Not quite.  The only requirement for h _|_ is that it be <= f x for
all x and <= g y for all y.  If f x = 1 = g y for all x, y, then both
h _|_ = _|_ and h _|_ = 1 are arrows of the category.  So the
universal property still fails.

>>>>  Of course, Haskell makes things even worse by lifting the
>>>> product and exponential objects,
>
>>> OK, what goes wrong there, and what is the lifting?
>
>> Again, in Haskell, (_|_, _|_) /= _|_.  The difference is in the
>> function
>> f (x, y) = 1 which gives f undefined = undefined but
>> f (undefined, undefined) = 1.
>
> I don't get that one. Given any f and g, we define h x = (f x, g x).
> Why do we not have fst . h = f and snd . h = g, both in Hask
> and StrictHask? fst and snd are strict.

Again, if f and g are both strict, we have a choice for h _|_ ---
either h _|_ = _|_ or h _|_ = (_|_, _|_) will work (fst . h = f and
snd . h = g), but again these are different morphisms.

>
>>>  Unfortunately, this means that (alpha, beta) has an extra _|_
>>> element < (_|_, _|_), so it's not the categorical product (which
>>> would lack such an element for the same reason as above).
>
> The reason you can't adjoin an extra element to (A,B) in, say,
> Set, is that you would have nowhere to map it under fst
> and snd.
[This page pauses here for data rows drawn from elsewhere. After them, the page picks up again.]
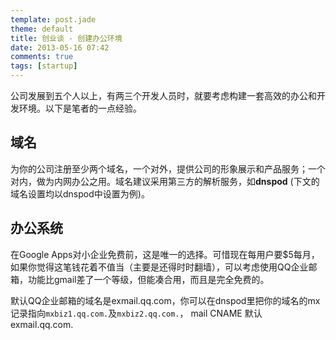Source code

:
 ```yaml
---
template: post.jade
theme: default
title: 创业谈 - 创建办公环境
date: 2013-05-16 07:42
comments: true
tags: [startup]
---
```


公司发展到五个人以上，有两三个开发人员时，就要考虑构建一套高效的办公和开发环境。以下是笔者的一点经验。

## 域名

为你的公司注册至少两个域名，一个对外，提供公司的形象展示和产品服务；一个对内，做为内网办公之用。域名建议采用第三方的解析服务，如**dnspod** (下文的域名设置均以dnspod中设置为例)。

## 办公系统

在Google Apps对小企业免费前，这是唯一的选择。可惜现在每用户要$5每月，如果你觉得这笔钱花着不值当（主要是还得时时翻墙），可以考虑使用QQ企业邮箱，功能比gmail差了一个等级，但能凑合用，而且是完全免费的。

默认QQ企业邮箱的域名是exmail.qq.com，你可以在dnspod里把你的域名的mx记录指向``mxbiz1.qq.com.``及``mxbiz2.qq.com.``，
mail
CNAME
默认
exmail.qq.com.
But here that is not a problem, _|_ goes to _|_
> under both.
>
>>> This is partly an implementation issue --- compiling pattern
>>> matching
>>> without introducing such a lifting requires a parallel
>>> implementation
>
> That's interesting. So given a future platform where parallelizing
> is much cheaper than it is today, we could conceivably have
> a totally lazy version of Haskell. I wonder what it would be like
> to program in that environment, what new problems would arise
> and what new techniques would solve them. Sounds like a nice
> research topic. Who is working on it?
>
>>> --- and partly a semantic issue --- data introduces a single
>>> level of
>>> lifting, every time it is used, and every constructor is completely
>>> lazy.
>
> Unless you use bangs. So both options are available, and that
> essentially is what defines Haskell as being a non-strict language.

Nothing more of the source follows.